Ternyata kami sudah tiba di perbatasan Jayawijaya-Mamteng. Di sebuah jalan yang agak lebar, yang di sisinya kita bisa parkir mobil dan duduk-duduk melepas penat setelah terkocok-kocok selama dua setengah jam lebih di dalam mobil. Namun alih-alih melepas penat dengan duduk-duduk, kami semua memilih memandangi suguhan alam yang begitu mempesona. Bukit-bukit yang indah, berpadu dengan langit Papua yang biru. Udara dingin dan sejuk melengkapi keindahannya. Kalau ada yang menganggu pemandangan indah itu, maaf, adalah bendera-bendera partai yang berbaris di salah satu sisi jalan.
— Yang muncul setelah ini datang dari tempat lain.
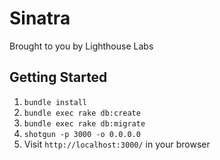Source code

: Sinatra
=============

Brought to you by Lighthouse Labs

## Getting Started

1. `bundle install`
2. `bundle exec rake db:create`
3. `bundle exec rake db:migrate`
2. `shotgun -p 3000 -o 0.0.0.0`
3. Visit `http://localhost:3000/` in your browser

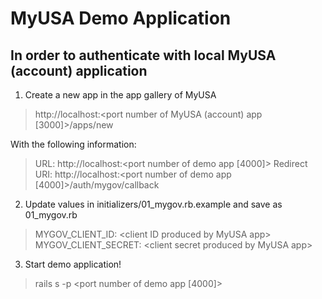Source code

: MyUSA Demo Application
====================

In order to authenticate with local MyUSA (account) application
---------------------

1. Create a new app in the app gallery of MyUSA
> http://localhost:&lt;port number of MyUSA (account) app [3000]&gt;/apps/new

With the following information:
> URL: http://localhost:&lt;port number of demo app [4000]&gt;
> Redirect URI: http://localhost:&lt;port number of demo app [4000]&gt;/auth/mygov/callback

2. Update values in initializers/01_mygov.rb.example and save as 01_mygov.rb
> MYGOV_CLIENT_ID: &lt;client ID produced by MyUSA app&gt;
> MYGOV_CLIENT_SECRET: &lt;client secret produced by MyUSA app&gt;

3. Start demo application!
> rails s -p &lt;port number of demo app [4000]&gt; 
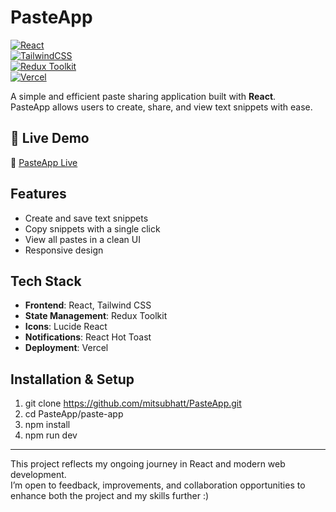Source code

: # PasteApp  

[![React](https://img.shields.io/badge/React-18-blue?logo=react)](https://react.dev/)  
[![TailwindCSS](https://img.shields.io/badge/TailwindCSS-3.0-06B6D4?logo=tailwindcss)](https://tailwindcss.com/)  
[![Redux Toolkit](https://img.shields.io/badge/Redux%20Toolkit-%5E1.9-764ABC?logo=redux)](https://redux-toolkit.js.org/)  
[![Vercel](https://img.shields.io/badge/Deployed%20on-Vercel-black?logo=vercel)](https://your-vercel-link.vercel.app/)  



A simple and efficient paste sharing application built with **React**.  
PasteApp allows users to create, share, and view text snippets with ease.  

## 🚀 Live Demo  
🔗 [PasteApp Live](https://paste-app-olive-delta.vercel.app/)  



## Features
- Create and save text snippets  
- Copy snippets with a single click  
- View all pastes in a clean UI  
- Responsive design  



## Tech Stack
- **Frontend**: React, Tailwind CSS  
- **State Management**: Redux Toolkit  
- **Icons**: Lucide React  
- **Notifications**: React Hot Toast  
- **Deployment**: Vercel  



## Installation & Setup

1. git clone https://github.com/mitsubhatt/PasteApp.git
2. cd PasteApp/paste-app
3. npm install
4. npm run dev

---

This project reflects my ongoing journey in React and modern web development.  
I’m open to feedback, improvements, and collaboration opportunities to enhance both the project and my skills further :)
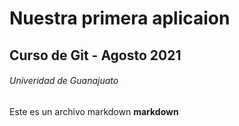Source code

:# Nuestra primera aplicaion 
## Curso de Git - Agosto 2021
###### Univeridad de Guanajuato

Este es un archivo markdown **markdown**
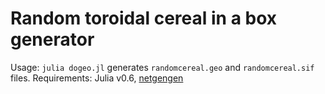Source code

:Random toroidal cereal in a box generator
=========================================

Usage: `julia dogeo.jl` generates `randomcereal.geo` and `randomcereal.sif` files.
Requirements: Julia v0.6, [netgengen](https://github.com/juhanikataja/netgengen)
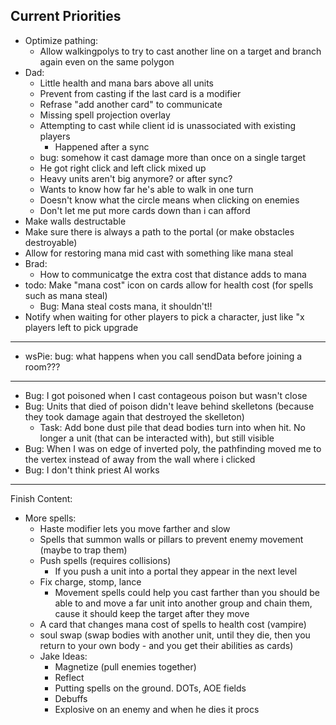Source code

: ## Current Priorities
- Optimize pathing:
    - Allow walkingpolys to try to cast another line on a target and branch again even on the same polygon
- Dad:
    - Little health and mana bars above all units
    - Prevent from casting if the last card is a modifier
    - Refrase "add another card" to communicate
    - Missing spell projection overlay
    - Attempting to cast while client id is unassociated with existing players
        - Happened after a sync
    - bug: somehow it cast damage more than once on a single target
    - He got right click and left click mixed up
    - Heavy units aren't big anymore? or after sync?
    - Wants to know how far he's able to walk in one turn
    - Doesn't know what the circle means when clicking on enemies
    - Don't let me put more cards down than i can afford
- Make walls destructable
- Make sure there is always a path to the portal (or make obstacles destroyable)
- Allow for restoring mana mid cast with something like mana steal
- Brad:
    - How to communicatge the extra cost that distance adds to mana
- todo: Make "mana cost" icon on cards allow for health cost (for spells such as mana steal)
    - Bug: Mana steal costs mana, it shouldn't!!
- Notify when waiting for other players to pick a character, just like "x players left to pick upgrade

---
- wsPie: bug: what happens when you call sendData before joining a room???
---
- Bug: I got poisoned when I cast contageous poison but wasn't close
- Bug: Units that died of poison didn't leave behind skelletons (because they took damage again that destroyed the skelleton)
    - Task: Add bone dust pile that dead bodies turn into when hit.  No longer a unit (that can be interacted with), but still visible
- Bug: When I was on edge of inverted poly, the pathfinding moved me to the vertex instead of away from the wall where i clicked
- Bug: I don't think priest AI works
---
Finish Content:
- More spells:
    - Haste modifier lets you move farther and slow
    - Spells that summon walls or pillars to prevent enemy movement (maybe to trap them)
    - Push spells (requires collisions)
        - If you push a unit into a portal they appear in the next level
    - Fix charge, stomp, lance
        - Movement spells could help you cast farther than you should be able to and move a far unit into another group and chain them, cause it should keep the target after they move
    - A card that changes mana cost of spells to health cost (vampire)
    - soul swap (swap bodies with another unit, until they die, then you return to your own body - and you get their abilities as cards)
    - Jake Ideas:
        - Magnetize (pull enemies together)
        - Reflect
        - Putting spells on the ground. DOTs, AOE fields
        - Debuffs
        - Explosive on an enemy and when he dies it procs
Bendera-bendera partai memang menjadi pemandangan yang tak terpisahkan dari alam Papua sejak kami memulai perjalanan dari Wamena. Bendera-bendera itu, dengan warna-warninya yang beragam, berkibar-kibar ditiup angin, sekali lagi, maaf, menjadi sesuatu yang dalam pandangan saya, menodai keaslian alam. Barisan itu begitu asing di tengah-tengah kehijauan, kerimbunan, kemurnian, dan keaslian alam, masyarakat dan budayanya. Mungkin karena saya menyukai segala hal yang natural, melihat bendera-bendera bertebaran di mana-mana seperti itu, maaf lagi, sangat-sangat mengganggu kenikmatan saya dalam mengakrabi alam. Mereka sama sekali tidak menyatu dengan lingkungan.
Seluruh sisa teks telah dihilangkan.